Posted Mar 15, 2009 12:44 UTC (Sun) by endecotp (guest, #36428)
[Link]
But __NOTHING__ specifies what data you'll find left on the disk after a crash (and after a crash is the only time when the difference between "on disk" and "in memory buffers" makes any difference). fsync() does NOT guarantee durability - it can be a no-op.
So what this all boils down to is how close each filesystem implementation comes to "non-crash" behaviour after a crash, which is a quality-of-implementation choice for the filesystems.
As far as I can see, for portable code the best bet is to stick with the write-close-rename pattern. This is sufficient for atomic changes in the non-crash case. Adding fsync in there makes it safe in the crash case for some filesystems, but not all, and there are others where it was safe without it, and others where it has a performance penalty: it's far from a clear winner at the moment.
Where the the correctness go?
Posted Mar 15, 2009 21:24 UTC (Sun) by bojan (subscriber, #14302)
[Link]
> fsync() does NOT guarantee durability - it can be a no-op.
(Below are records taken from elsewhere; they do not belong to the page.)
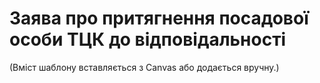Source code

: # Заява про притягнення посадової особи ТЦК до відповідальності

(Вміст шаблону вставляється з Canvas або додається вручну.)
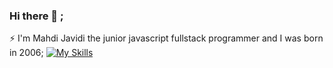 ### Hi there 👋 ;


⚡ I'm Mahdi Javidi the junior javascript fullstack programmer and I was born in 2006;
[![My Skills](https://skillicons.dev/icons?i=js,html,css,wasm)](https://skillicons.dev)

<!--
**mahdijz5/mahdijz5** is a ✨ _special_ ✨ repository because its `README.md` (this file) appears on your GitHub profile.

Here are some ideas to get you started:

- 🔭 I’m currently working on ...
- 🌱 I’m currently learning ...
- 👯 I’m looking to collaborate on ...
- 🤔 I’m looking for help with ...
- 💬 Ask me about ...
- 📫 How to reach me: ...
- 😄 Pronouns: ...
- ⚡ Fun fact: ...
-->
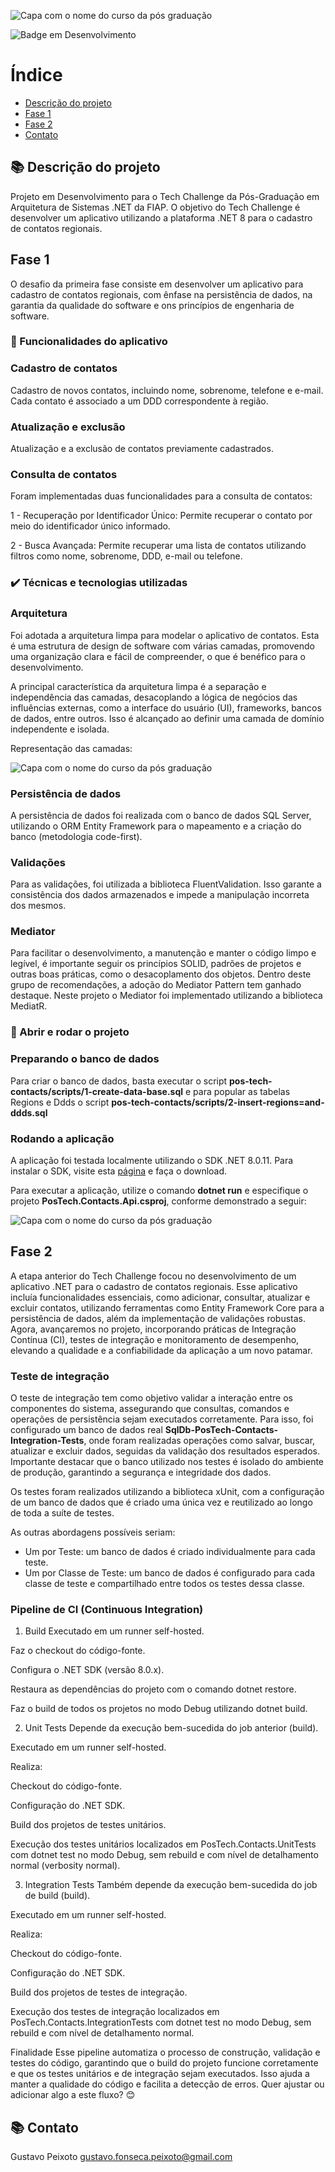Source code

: ![Capa com o nome do curso da pós graduação](./assets/thumbnail.png)

![Badge em Desenvolvimento](http://img.shields.io/static/v1?label=STATUS&message=EM%20DESENVOLVIMENTO&color=GREEN&style=for-the-badge)

# Índice 

- [Descrição do projeto](#-descrição-do-projeto)
- [Fase 1](#fase-1)
- [Fase 2](#fase-2)
- [Contato](#-contato)

## 📚 Descrição do projeto

Projeto em Desenvolvimento para o Tech Challenge da Pós-Graduação em Arquitetura de Sistemas .NET da FIAP.
O objetivo do Tech Challenge é desenvolver um aplicativo utilizando a plataforma .NET 8 para o cadastro de contatos regionais. 

## Fase 1
O desafio da primeira fase consiste em desenvolver um aplicativo para cadastro de contatos regionais, com ênfase na persistência de dados, na garantia da qualidade do software e ons princípios de engenharia de software.

### 🔨 Funcionalidades do aplicativo

### Cadastro de contatos
Cadastro de novos contatos, incluindo nome, sobrenome, telefone e e-mail. Cada contato é associado a um DDD correspondente à região.

### Atualização e exclusão
Atualização e a exclusão de contatos previamente cadastrados.

### Consulta de contatos
Foram implementadas duas funcionalidades para a consulta de contatos:

1 - Recuperação por Identificador Único: Permite recuperar o contato por meio do identificador único informado.

2 - Busca Avançada: Permite recuperar uma lista de contatos utilizando filtros como nome, sobrenome, DDD, e-mail ou telefone.

### ✔️ Técnicas e tecnologias utilizadas

### Arquitetura

Foi adotada a arquitetura limpa para modelar o aplicativo de contatos. Esta é uma estrutura de design de software com várias camadas, promovendo uma organização clara e fácil de compreender, o que é benéfico para o desenvolvimento.

A principal característica da arquitetura limpa é a separação e independência das camadas, desacoplando a lógica de negócios das influências externas, como a interface do usuário (UI), frameworks, bancos de dados, entre outros. Isso é alcançado ao definir uma camada de domínio independente e isolada.

Representação das camadas:

![Capa com o nome do curso da pós graduação](./assets/clean-architecture.png)

### Persistência de dados

A persistência de dados foi realizada com o banco de dados SQL Server, utilizando o ORM Entity Framework para o mapeamento e a criação do banco (metodologia code-first).

### Validações

Para as validações, foi utilizada a biblioteca FluentValidation. Isso garante a consistência dos dados armazenados e impede a manipulação incorreta dos mesmos.

### Mediator

Para facilitar o desenvolvimento, a manutenção e manter o código limpo e legível, é importante seguir os princípios SOLID, padrões de projetos e outras boas práticas, como o desacoplamento dos objetos. Dentro deste grupo de recomendações, a adoção do Mediator Pattern tem ganhado destaque. Neste projeto o Mediator foi implementado utilizando a biblioteca MediatR.

### 📁 Abrir e rodar o projeto

### Preparando o banco de dados

Para criar o banco de dados, basta executar o script **pos-tech-contacts/scripts/1-create-data-base.sql** e para popular as tabelas Regions e Ddds o script **pos-tech-contacts/scripts/2-insert-regions=and-ddds.sql**

### Rodando a aplicação

A aplicação foi testada localmente utilizando o SDK .NET 8.0.11. Para instalar o SDK, visite esta [página](https://dotnet.microsoft.com/en-us/download/dotnet/8.0) e faça o download. 

Para executar a aplicação, utilize o comando **dotnet run** e especifique o projeto **PosTech.Contacts.Api.csproj**, conforme demonstrado a seguir:

![Capa com o nome do curso da pós graduação](./assets/dotnet-run-command.png)

## Fase 2

A etapa anterior do Tech Challenge focou no desenvolvimento de um aplicativo .NET para o cadastro de contatos regionais. Esse aplicativo incluía funcionalidades essenciais, como adicionar, consultar, atualizar e excluir contatos, utilizando ferramentas como Entity Framework Core para a persistência de dados, além da implementação de validações robustas. Agora, avançaremos no projeto, incorporando práticas de Integração Contínua (CI), testes de integração e monitoramento de desempenho, elevando a qualidade e a confiabilidade da aplicação a um novo patamar.

### Teste de integração

O teste de integração tem como objetivo validar a interação entre os componentes do sistema, assegurando que consultas, comandos e operações de persistência sejam executados corretamente. Para isso, foi configurado um banco de dados real **SqlDb-PosTech-Contacts-Integration-Tests**, onde foram realizadas operações como salvar, buscar, atualizar e excluir dados, seguidas da validação dos resultados esperados. Importante destacar que o banco utilizado nos testes é isolado do ambiente de produção, garantindo a segurança e integridade dos dados.

Os testes foram realizados utilizando a biblioteca xUnit, com a configuração de um banco de dados que é criado uma única vez e reutilizado ao longo de toda a suíte de testes.

As outras abordagens possíveis seriam:

- Um por Teste: um banco de dados é criado individualmente para cada teste.
- Um por Classe de Teste: um banco de dados é configurado para cada classe de teste e compartilhado entre todos os testes dessa classe.

### Pipeline de CI (**C**ontinuous **I**ntegration)

1. Build
Executado em um runner self-hosted.

Faz o checkout do código-fonte.

Configura o .NET SDK (versão 8.0.x).

Restaura as dependências do projeto com o comando dotnet restore.

Faz o build de todos os projetos no modo Debug utilizando dotnet build.

2. Unit Tests
Depende da execução bem-sucedida do job anterior (build).

Executado em um runner self-hosted.

Realiza:

Checkout do código-fonte.

Configuração do .NET SDK.

Build dos projetos de testes unitários.

Execução dos testes unitários localizados em PosTech.Contacts.UnitTests com dotnet test no modo Debug, sem rebuild e com nível de detalhamento normal (verbosity normal).

3. Integration Tests
Também depende da execução bem-sucedida do job de build (build).

Executado em um runner self-hosted.

Realiza:

Checkout do código-fonte.

Configuração do .NET SDK.

Build dos projetos de testes de integração.

Execução dos testes de integração localizados em PosTech.Contacts.IntegrationTests com dotnet test no modo Debug, sem rebuild e com nível de detalhamento normal.

Finalidade
Esse pipeline automatiza o processo de construção, validação e testes do código, garantindo que o build do projeto funcione corretamente e que os testes unitários e de integração sejam executados. Isso ajuda a manter a qualidade do código e facilita a detecção de erros. Quer ajustar ou adicionar algo a este fluxo? 😊



## 📚 Contato

Gustavo Peixoto
gustavo.fonseca.peixoto@gmail.com
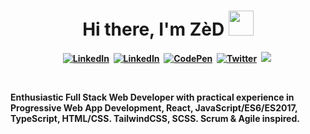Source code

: <p>
  <h1 align="center"><b>Hi there, I'm ZèD 
  <a><img src="https://media.giphy.com/media/WUlplcMpOCEmTGBtBW/giphy.gif" width="40"></a>
  </h1>
</p>

<p align="center">
<a href="https://stackoverflow.com/users/16378127"><img src="https://img.shields.io/badge/stackoverflow-%23ef8236.svg?&style=for-the-badge&logo=stackoverflow&logoColor=white" alt="LinkedIn" /></a>&nbsp;
<a href="https://www.linkedin.com/in/imzihad21"><img src="https://img.shields.io/badge/linkedin-%230077B5.svg?&style=for-the-badge&logo=linkedin&logoColor=white" alt="LinkedIn" /></a>&nbsp;
<a href="https://codepen.io/IMZihad21"><img src="https://img.shields.io/badge/Codepen-000000?style=for-the-badge&logo=codepen&logoColor=white" alt="CodePen" /></a>&nbsp;
<a href="https://twitter.com/IMZihad21"><img src="https://img.shields.io/badge/Twitter-1DA1F2?style=for-the-badge&logo=twitter&logoColor=white" alt="Twitter" /></a>&nbsp;
<a href="https://hashnode.com/@IMZihad21"><img src="https://img.shields.io/badge/Hashnode-2962FF?style=for-the-badge&logo=hashnode&logoColor=white alt="HashNode" /></a>&nbsp;
</p>

<br/>
<p>Enthusiastic Full Stack Web Developer with practical experience in Progressive Web App Development, React, JavaScript/ES6/ES2017, TypeScript, HTML/CSS. TailwindCSS, SCSS. Scrum & Agile inspired.</p>
<br/>
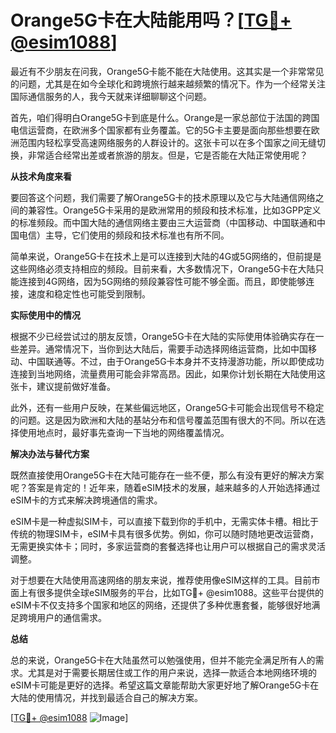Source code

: # Orange5G卡在大陆能用吗？[[TG💪+ @esim1088](https://t.me/s/esim1088)]

最近有不少朋友在问我，Orange5G卡能不能在大陆使用。这其实是一个非常常见的问题，尤其是在如今全球化和跨境旅行越来越频繁的情况下。作为一个经常关注国际通信服务的人，我今天就来详细聊聊这个问题。

首先，咱们得明白Orange5G卡到底是什么。Orange是一家总部位于法国的跨国电信运营商，在欧洲多个国家都有业务覆盖。它的5G卡主要是面向那些想要在欧洲范围内轻松享受高速网络服务的人群设计的。这张卡可以在多个国家之间无缝切换，非常适合经常出差或者旅游的朋友。但是，它是否能在大陆正常使用呢？

**从技术角度来看**

要回答这个问题，我们需要了解Orange5G卡的技术原理以及它与大陆通信网络之间的兼容性。Orange5G卡采用的是欧洲常用的频段和技术标准，比如3GPP定义的标准频段。而中国大陆的通信网络主要由三大运营商（中国移动、中国联通和中国电信）主导，它们使用的频段和技术标准也有所不同。

简单来说，Orange5G卡在技术上是可以连接到大陆的4G或5G网络的，但前提是这些网络必须支持相应的频段。目前来看，大多数情况下，Orange5G卡在大陆只能连接到4G网络，因为5G网络的频段兼容性可能不够全面。而且，即使能够连接，速度和稳定性也可能受到限制。

**实际使用中的情况**

根据不少已经尝试过的朋友反馈，Orange5G卡在大陆的实际使用体验确实存在一些差异。通常情况下，当你到达大陆后，需要手动选择网络运营商，比如中国移动、中国联通等。不过，由于Orange5G卡本身并不支持漫游功能，所以即使成功连接到当地网络，流量费用可能会非常高昂。因此，如果你计划长期在大陆使用这张卡，建议提前做好准备。

此外，还有一些用户反映，在某些偏远地区，Orange5G卡可能会出现信号不稳定的问题。这是因为欧洲和大陆的基站分布和信号覆盖范围有很大的不同。所以在选择使用地点时，最好事先查询一下当地的网络覆盖情况。

**解决办法与替代方案**

既然直接使用Orange5G卡在大陆可能存在一些不便，那么有没有更好的解决方案呢？答案是肯定的！近年来，随着eSIM技术的发展，越来越多的人开始选择通过eSIM卡的方式来解决跨境通信的需求。

eSIM卡是一种虚拟SIM卡，可以直接下载到你的手机中，无需实体卡槽。相比于传统的物理SIM卡，eSIM卡具有很多优势。例如，你可以随时随地更改运营商，无需更换实体卡；同时，多家运营商的套餐选择也让用户可以根据自己的需求灵活调整。

对于想要在大陆使用高速网络的朋友来说，推荐使用像eSIM这样的工具。目前市面上有很多提供全球eSIM服务的平台，比如TG💪+ @esim1088。这些平台提供的eSIM卡不仅支持多个国家和地区的网络，还提供了多种优惠套餐，能够很好地满足跨境用户的通信需求。

**总结**

总的来说，Orange5G卡在大陆虽然可以勉强使用，但并不能完全满足所有人的需求。尤其是对于需要长期居住或工作的用户来说，选择一款适合本地网络环境的eSIM卡可能是更好的选择。希望这篇文章能帮助大家更好地了解Orange5G卡在大陆的使用情况，并找到最适合自己的解决方案。

[[TG💪+ @esim1088](https://t.me/s/esim1088) ![Image](https://i.postimg.cc/4NQfJmqS/Snipaste-2025-05-13-00-14-12.png)]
Hence, you need to have various #ifs and ifs() to figure out what works on your platform. See Mac OS X. fsync is just an example here. The point is that you must use _something_ to commit. Without that, POSIX does not guarantee anything beyond currently running processes seeing the same picture.
Where the the correctness go?
Posted Mar 16, 2009 4:49 UTC (Mon) by dlang (✭ supporter ✭, #313)
[Link]
ven doing s fsync doesn't mean that you won't have this corruption. the two writes could go to the disk drive's buffer and it could write the metadata out before it writes the data blocks. if it looses power in between these two steps you have the same problem
Where the the correctness go?
Posted Mar 16, 2009 13:28 UTC (Mon) by jamesh (guest, #1159)
[Link]
Of course, if the drive supports barriers in its command queueing implementation it should be possible to prevent it reordering those writes.
That is likely to restrict reorderings that won't break correctness guarantees though.
Where the the correctness go?
Posted Mar 16, 2009 3:19 UTC (Mon) by k8to (subscriber, #15413)
[Link]
A no-op fsync is not compliant. You've taken it quite a bit too far.
fsync explicitly says that when it returns success, the data has been handed to the storage system successfully.
It doesn't guarantee that that storage system has committed it in a durable way for all scenarios. That's another issue.
fsync does guarantee that the data has been handed to the storage medium, but makes no guarantees about the implementation of that storage medium.